Stored data
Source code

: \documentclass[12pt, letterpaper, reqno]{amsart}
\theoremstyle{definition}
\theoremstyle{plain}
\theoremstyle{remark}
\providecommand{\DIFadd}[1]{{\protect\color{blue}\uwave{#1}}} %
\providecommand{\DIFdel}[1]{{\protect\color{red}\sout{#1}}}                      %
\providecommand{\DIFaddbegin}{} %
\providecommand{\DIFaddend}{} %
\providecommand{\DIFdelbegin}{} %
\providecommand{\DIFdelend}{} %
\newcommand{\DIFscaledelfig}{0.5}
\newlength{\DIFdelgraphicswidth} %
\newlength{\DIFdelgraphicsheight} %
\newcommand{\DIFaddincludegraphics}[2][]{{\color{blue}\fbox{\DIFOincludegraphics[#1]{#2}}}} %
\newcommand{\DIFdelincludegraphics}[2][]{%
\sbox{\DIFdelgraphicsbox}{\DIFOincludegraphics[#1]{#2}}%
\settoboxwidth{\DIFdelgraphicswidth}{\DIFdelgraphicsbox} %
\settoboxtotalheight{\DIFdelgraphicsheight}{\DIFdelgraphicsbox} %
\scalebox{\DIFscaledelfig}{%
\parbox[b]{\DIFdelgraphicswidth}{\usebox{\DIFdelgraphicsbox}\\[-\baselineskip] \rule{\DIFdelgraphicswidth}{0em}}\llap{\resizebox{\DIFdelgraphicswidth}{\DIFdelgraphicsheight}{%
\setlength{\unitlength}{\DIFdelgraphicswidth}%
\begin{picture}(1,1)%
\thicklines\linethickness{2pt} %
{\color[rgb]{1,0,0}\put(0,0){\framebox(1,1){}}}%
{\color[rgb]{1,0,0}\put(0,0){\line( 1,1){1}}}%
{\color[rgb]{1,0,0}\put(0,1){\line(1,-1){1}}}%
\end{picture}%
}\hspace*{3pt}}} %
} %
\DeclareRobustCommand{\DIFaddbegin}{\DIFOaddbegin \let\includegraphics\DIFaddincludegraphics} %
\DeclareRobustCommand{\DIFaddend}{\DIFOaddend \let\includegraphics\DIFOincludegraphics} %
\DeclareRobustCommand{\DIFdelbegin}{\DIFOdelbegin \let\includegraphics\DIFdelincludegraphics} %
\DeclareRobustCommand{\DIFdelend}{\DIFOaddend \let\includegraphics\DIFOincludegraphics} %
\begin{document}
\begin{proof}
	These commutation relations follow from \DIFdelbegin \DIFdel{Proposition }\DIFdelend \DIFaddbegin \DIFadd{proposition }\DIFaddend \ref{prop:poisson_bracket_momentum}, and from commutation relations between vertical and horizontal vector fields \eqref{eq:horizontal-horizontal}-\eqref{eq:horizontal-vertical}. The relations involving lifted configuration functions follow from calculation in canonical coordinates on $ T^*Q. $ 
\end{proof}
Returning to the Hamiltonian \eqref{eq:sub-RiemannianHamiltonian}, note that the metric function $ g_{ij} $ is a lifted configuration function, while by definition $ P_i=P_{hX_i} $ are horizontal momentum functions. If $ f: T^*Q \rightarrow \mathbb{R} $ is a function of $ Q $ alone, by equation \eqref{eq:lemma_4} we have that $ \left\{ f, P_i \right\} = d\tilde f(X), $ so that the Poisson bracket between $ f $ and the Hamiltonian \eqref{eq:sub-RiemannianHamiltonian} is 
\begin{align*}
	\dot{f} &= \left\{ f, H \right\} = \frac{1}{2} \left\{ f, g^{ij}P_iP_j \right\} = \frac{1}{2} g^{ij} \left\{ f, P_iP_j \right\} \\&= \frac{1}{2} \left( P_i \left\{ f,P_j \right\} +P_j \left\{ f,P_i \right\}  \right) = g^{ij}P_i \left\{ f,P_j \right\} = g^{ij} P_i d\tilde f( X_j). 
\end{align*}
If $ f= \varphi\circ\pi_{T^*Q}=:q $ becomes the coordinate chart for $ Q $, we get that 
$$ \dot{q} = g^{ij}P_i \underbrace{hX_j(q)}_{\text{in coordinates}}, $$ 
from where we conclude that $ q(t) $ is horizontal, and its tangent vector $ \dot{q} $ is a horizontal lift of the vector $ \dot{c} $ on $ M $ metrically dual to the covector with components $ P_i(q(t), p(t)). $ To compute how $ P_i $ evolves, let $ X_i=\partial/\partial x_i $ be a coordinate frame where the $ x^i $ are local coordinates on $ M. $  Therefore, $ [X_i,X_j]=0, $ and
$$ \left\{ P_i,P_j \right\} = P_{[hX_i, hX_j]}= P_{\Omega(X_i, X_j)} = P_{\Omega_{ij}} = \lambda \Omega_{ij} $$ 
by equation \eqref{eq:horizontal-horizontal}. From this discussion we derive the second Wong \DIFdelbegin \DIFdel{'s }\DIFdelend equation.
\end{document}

Required work →
Output nothing but the lines from the one that contains "From this discussion" through the final line of the entries above, exactly as they appear.

Solution to this problem →
by equation \eqref{eq:horizontal-horizontal}. From this discussion we derive the second Wong \DIFdelbegin \DIFdel{'s }\DIFdelend equation.
\end{document}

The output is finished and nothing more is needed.